◆ What you will do
Starting at the top line, print the entries below exactly as they are and skip every picture.

Stored records
********
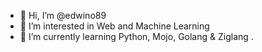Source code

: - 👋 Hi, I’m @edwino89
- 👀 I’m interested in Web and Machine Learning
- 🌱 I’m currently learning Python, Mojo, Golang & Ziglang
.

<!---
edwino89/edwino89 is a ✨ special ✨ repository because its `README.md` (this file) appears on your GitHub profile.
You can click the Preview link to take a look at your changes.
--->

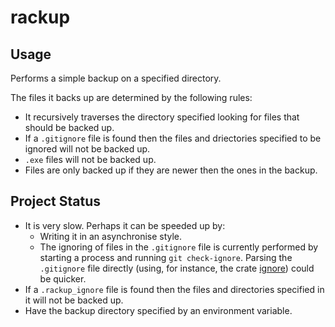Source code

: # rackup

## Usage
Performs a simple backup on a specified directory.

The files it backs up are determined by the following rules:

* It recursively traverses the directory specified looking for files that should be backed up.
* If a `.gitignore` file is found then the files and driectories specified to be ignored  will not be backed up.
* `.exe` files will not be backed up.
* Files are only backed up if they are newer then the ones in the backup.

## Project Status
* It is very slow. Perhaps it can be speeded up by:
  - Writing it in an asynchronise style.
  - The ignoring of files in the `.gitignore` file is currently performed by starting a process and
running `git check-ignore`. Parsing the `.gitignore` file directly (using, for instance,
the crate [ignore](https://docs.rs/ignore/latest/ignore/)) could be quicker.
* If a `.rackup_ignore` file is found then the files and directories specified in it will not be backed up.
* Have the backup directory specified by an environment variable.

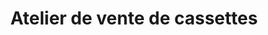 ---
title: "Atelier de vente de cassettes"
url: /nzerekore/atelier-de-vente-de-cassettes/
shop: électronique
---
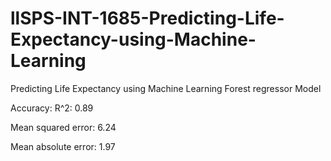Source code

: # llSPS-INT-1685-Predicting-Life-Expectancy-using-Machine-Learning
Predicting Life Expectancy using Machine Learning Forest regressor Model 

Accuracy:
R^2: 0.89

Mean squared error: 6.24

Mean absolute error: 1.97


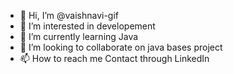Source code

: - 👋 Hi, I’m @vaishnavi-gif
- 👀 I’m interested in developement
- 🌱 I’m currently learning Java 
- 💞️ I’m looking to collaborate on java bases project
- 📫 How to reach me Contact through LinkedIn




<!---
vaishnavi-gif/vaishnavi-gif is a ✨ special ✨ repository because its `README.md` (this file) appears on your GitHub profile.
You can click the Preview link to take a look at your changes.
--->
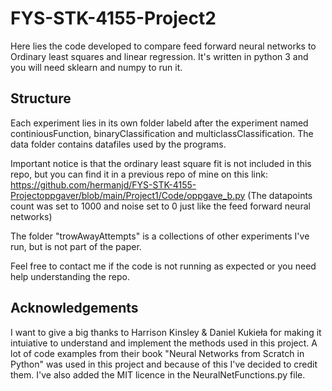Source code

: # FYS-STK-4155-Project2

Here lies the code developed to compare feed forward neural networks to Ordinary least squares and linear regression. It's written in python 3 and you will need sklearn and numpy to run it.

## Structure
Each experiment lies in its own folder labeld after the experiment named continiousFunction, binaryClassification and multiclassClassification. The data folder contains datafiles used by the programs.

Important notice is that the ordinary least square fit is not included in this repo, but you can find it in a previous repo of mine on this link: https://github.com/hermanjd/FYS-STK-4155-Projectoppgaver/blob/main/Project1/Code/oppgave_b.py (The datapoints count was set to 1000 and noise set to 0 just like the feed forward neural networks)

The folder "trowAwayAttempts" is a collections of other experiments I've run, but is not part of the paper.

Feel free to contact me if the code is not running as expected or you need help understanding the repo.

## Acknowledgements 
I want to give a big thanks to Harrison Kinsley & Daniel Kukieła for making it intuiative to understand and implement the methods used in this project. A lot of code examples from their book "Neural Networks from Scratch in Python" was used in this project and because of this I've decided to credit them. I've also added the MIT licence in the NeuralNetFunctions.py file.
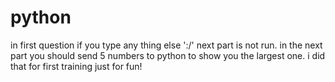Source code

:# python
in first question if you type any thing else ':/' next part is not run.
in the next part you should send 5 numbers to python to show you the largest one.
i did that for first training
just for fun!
********
◆ Result of this task
Source code

: - 👋 Hi, I’m @edwino89
- 👀 I’m interested in Web and Machine Learning
- 🌱 I’m currently learning Python, Mojo, Golang & Ziglang
.

<!---
edwino89/edwino89 is a ✨ special ✨ repository because its `README.md` (this file) appears on your GitHub profile.
You can click the Preview link to take a look at your changes.
--->

Source code

: # rackup

## Usage
Performs a simple backup on a specified directory.

The files it backs up are determined by the following rules:

* It recursively traverses the directory specified looking for files that should be backed up.
* If a `.gitignore` file is found then the files and driectories specified to be ignored  will not be backed up.
* `.exe` files will not be backed up.
* Files are only backed up if they are newer then the ones in the backup.

## Project Status
* It is very slow. Perhaps it can be speeded up by:
  - Writing it in an asynchronise style.
  - The ignoring of files in the `.gitignore` file is currently performed by starting a process and
running `git check-ignore`. Parsing the `.gitignore` file directly (using, for instance,
the crate [ignore](https://docs.rs/ignore/latest/ignore/)) could be quicker.
* If a `.rackup_ignore` file is found then the files and directories specified in it will not be backed up.
* Have the backup directory specified by an environment variable.

 ---
title: "Atelier de vente de cassettes"
url: /nzerekore/atelier-de-vente-de-cassettes/
shop: électronique
---
Source code

: # llSPS-INT-1685-Predicting-Life-Expectancy-using-Machine-Learning
Predicting Life Expectancy using Machine Learning Forest regressor Model 

Accuracy:
R^2: 0.89

Mean squared error: 6.24

Mean absolute error: 1.97


Source code

: - 👋 Hi, I’m @vaishnavi-gif
- 👀 I’m interested in developement
- 🌱 I’m currently learning Java 
- 💞️ I’m looking to collaborate on java bases project
- 📫 How to reach me Contact through LinkedIn




<!---
vaishnavi-gif/vaishnavi-gif is a ✨ special ✨ repository because its `README.md` (this file) appears on your GitHub profile.
You can click the Preview link to take a look at your changes.
--->
Source code

: # FYS-STK-4155-Project2

Here lies the code developed to compare feed forward neural networks to Ordinary least squares and linear regression. It's written in python 3 and you will need sklearn and numpy to run it.

## Structure
Each experiment lies in its own folder labeld after the experiment named continiousFunction, binaryClassification and multiclassClassification. The data folder contains datafiles used by the programs.

Important notice is that the ordinary least square fit is not included in this repo, but you can find it in a previous repo of mine on this link: https://github.com/hermanjd/FYS-STK-4155-Projectoppgaver/blob/main/Project1/Code/oppgave_b.py (The datapoints count was set to 1000 and noise set to 0 just like the feed forward neural networks)

The folder "trowAwayAttempts" is a collections of other experiments I've run, but is not part of the paper.

Feel free to contact me if the code is not running as expected or you need help understanding the repo.

## Acknowledgements 
I want to give a big thanks to Harrison Kinsley & Daniel Kukieła for making it intuiative to understand and implement the methods used in this project. A lot of code examples from their book "Neural Networks from Scratch in Python" was used in this project and because of this I've decided to credit them. I've also added the MIT licence in the NeuralNetFunctions.py file.
Source code

:# python
in first question if you type any thing else ':/' next part is not run.
in the next part you should send 5 numbers to python to show you the largest one.
i did that for first training
just for fun!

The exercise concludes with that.